=== What you have to do ===
Restate the lines word for word, from the first line of the records through the line containing "## Theme layout directory structure". Leave out the pictures and anything after that line.

↓

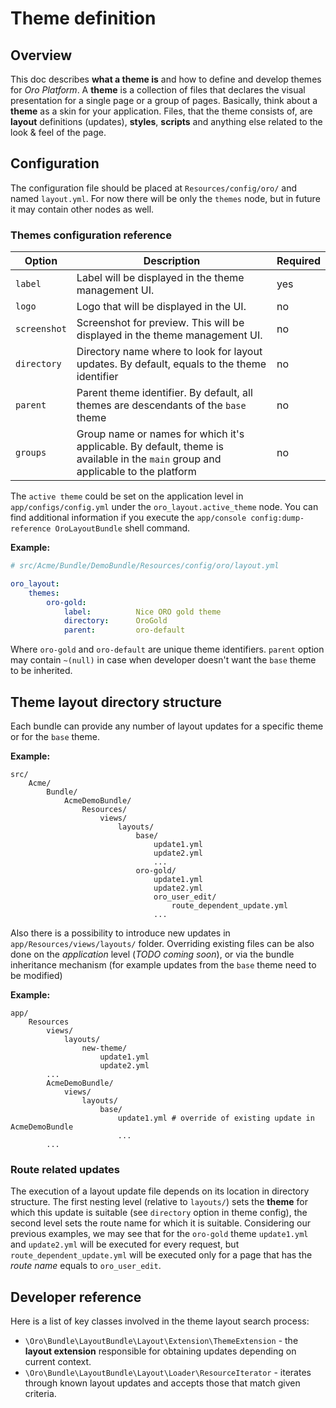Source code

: # Theme definition

## Overview

This doc describes **what a theme is** and how to define and develop themes for *Oro Platform*.
A **theme** is a collection of files that declares the visual presentation for a single page or a group of pages.
Basically, think about a **theme** as a skin for your application. Files, that the theme consists of, are **layout**
definitions (updates), **styles**, **scripts** and anything else related to the look & feel of the page.

## Configuration

The configuration file should be placed at `Resources/config/oro/` and named `layout.yml`.
For now there will be only the `themes` node, but in future it may contain other nodes as well.

### Themes configuration reference

| Option | Description | Required |
|------- |-------------|----------|
| `label` | Label will be displayed in the theme management UI. | yes |
| `logo` | Logo that will be displayed in the UI. | no |
| `screenshot` | Screenshot for preview. This will be displayed in the theme management UI. | no |
| `directory` | Directory name where to look for layout updates. By default, equals to the theme identifier | no |
| `parent` | Parent theme identifier. By default, all themes are descendants of the `base` theme | no |
| `groups` | Group name or names for which it's applicable. By default, theme is available in the `main` group and applicable to the platform  | no |

The `active theme` could be set on the application level in `app/configs/config.yml` under the `oro_layout.active_theme` node.
You can find additional information if you execute the `app/console config:dump-reference OroLayoutBundle` shell command.

**Example:**
```yml
# src/Acme/Bundle/DemoBundle/Resources/config/oro/layout.yml

oro_layout:
    themes:
        oro-gold:
            label:          Nice ORO gold theme
            directory:      OroGold
            parent:         oro-default
```

Where `oro-gold` and `oro-default` are unique theme identifiers. `parent` option may contain `~(null)` in case when
developer doesn't want the `base` theme to be inherited.

## Theme layout directory structure

Each bundle can provide any number of layout updates for a specific theme or for the `base` theme.
 
**Example:**
```
src/
    Acme/
        Bundle/
            AcmeDemoBundle/
                Resources/
                    views/
                        layouts/
                            base/
                                update1.yml
                                update2.yml
                                ...
                            oro-gold/
                                update1.yml
                                update2.yml
                                oro_user_edit/
                                    route_dependent_update.yml
                                ...
```
Also there is a possibility to introduce new updates in `app/Resources/views/layouts/` folder. Overriding existing files
can be also done on the *application* level (*TODO coming soon*), or via the bundle inheritance mechanism 
(for example updates from the `base` theme need to be modified)

**Example:**
```
app/
    Resources
        views/
            layouts/
                new-theme/
                    update1.yml
                    update2.yml
        ...
        AcmeDemoBundle/
            views/
                layouts/
                    base/
                        update1.yml # override of existing update in AcmeDemoBundle
                        ...
        ...
```

### Route related updates

The execution of a layout update file depends on its location in directory structure. The first nesting level (relative to `layouts/`)
sets the **theme** for which this update is suitable (see `directory` option in theme config), the second level sets the route name
for which it is suitable. Considering our previous examples, we may see that for the `oro-gold` theme `update1.yml` and `update2.yml` will be
executed for every request, but `route_dependent_update.yml` will be executed only for a page that has the *route name* equals to `oro_user_edit`.


Developer reference
-------------------

Here is a list of key classes involved in the theme layout search process:

 - `\Oro\Bundle\LayoutBundle\Layout\Extension\ThemeExtension` - the **layout extension** responsible for obtaining
    updates depending on current context.
 - `\Oro\Bundle\LayoutBundle\Layout\Loader\ResourceIterator` - iterates through known layout updates and accepts those
    that match given criteria.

↑

=== Exercise solution ===
Source code

: # Theme definition

## Overview

This doc describes **what a theme is** and how to define and develop themes for *Oro Platform*.
A **theme** is a collection of files that declares the visual presentation for a single page or a group of pages.
Basically, think about a **theme** as a skin for your application. Files, that the theme consists of, are **layout**
definitions (updates), **styles**, **scripts** and anything else related to the look & feel of the page.

## Configuration

The configuration file should be placed at `Resources/config/oro/` and named `layout.yml`.
For now there will be only the `themes` node, but in future it may contain other nodes as well.

### Themes configuration reference

| Option | Description | Required |
|------- |-------------|----------|
| `label` | Label will be displayed in the theme management UI. | yes |
| `logo` | Logo that will be displayed in the UI. | no |
| `screenshot` | Screenshot for preview. This will be displayed in the theme management UI. | no |
| `directory` | Directory name where to look for layout updates. By default, equals to the theme identifier | no |
| `parent` | Parent theme identifier. By default, all themes are descendants of the `base` theme | no |
| `groups` | Group name or names for which it's applicable. By default, theme is available in the `main` group and applicable to the platform  | no |

The `active theme` could be set on the application level in `app/configs/config.yml` under the `oro_layout.active_theme` node.
You can find additional information if you execute the `app/console config:dump-reference OroLayoutBundle` shell command.

**Example:**
```yml
# src/Acme/Bundle/DemoBundle/Resources/config/oro/layout.yml

oro_layout:
    themes:
        oro-gold:
            label:          Nice ORO gold theme
            directory:      OroGold
            parent:         oro-default
```

Where `oro-gold` and `oro-default` are unique theme identifiers. `parent` option may contain `~(null)` in case when
developer doesn't want the `base` theme to be inherited.

## Theme layout directory structure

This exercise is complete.